Equals6, a site that connects students with prospective employers, has the most traction of this trio, already counting 5,000 students and 75 employers among its members. And it is adding 400 to 500 students and 20 employers monthly. It expects to crack the 10,000-student level by the end of the year.
"We’ve all seen the challenges students have in getting that entry level position,’’ Co-Founder Andy Osburn said as he sat in a coffee shop yesterday. "And for employers, it’s always hard to find just the right person. We saw a gap in the market.’’
Osburn and co-founder Mark Boyle have both taught university and launched the site in January as a means to solve these problems. They reasoned that there was no place on the Internet where students could network with prospective employers and other students, and where employers could get to know young people in a certain field before actually hiring someone.
Starting out with no members, the site established a base amid the university and college community of Halifax and slowly began to grow. It experienced strong growth recently in Ontario and, surprisingly, India (Osburn believes young Indians interested in studying in North America are using the site to learn more about the university climate and potential employers on this side of the world.) He foresees continued growth in large college communities like Toronto, Boston, Calgary and the San Francisco area.
Meanwhile, Bright Seeds launched last month as a social network for young entrepreneurs. Founder Benjamin Stawitz also believed Facebook and Linked In were not the right spaces for entrepreneurs to meet and discuss common problems, so he established a community where they could meet.
"There’s a lot of interest,’’ said Stawitz, a 24-year-old native of Germany now studying computer science at Nova Scotia Community College. "It’s difficult for entrepreneurs to meet each other because they keep to themselves and focus on their business.’’

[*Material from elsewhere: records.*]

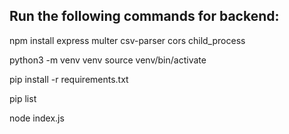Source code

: ## Run the following commands for backend:

npm install express multer csv-parser cors child_process

python3 -m venv venv
source venv/bin/activate

pip install -r requirements.txt

pip list

node index.js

Like Equals6, Stawitz believes Bright Seeds is scalable beyond Atlantic Canada once it reaches critical mass in the region.
In Moncton, a group of tech-heads is beavering away at creating a social network to complement the social gatherings they enjoy regularly under the name of Moncton Cyber Social. This is a group of ``people interested in meeting around the Moncton Tech community once a month, and we have speakers from that community talk about a specific aspect of tech, or business, to the members,’’ said organizer Simon Gauvin.
The Cyber Social group will use the site to post news and info about the events and allow members to communicate between meetings.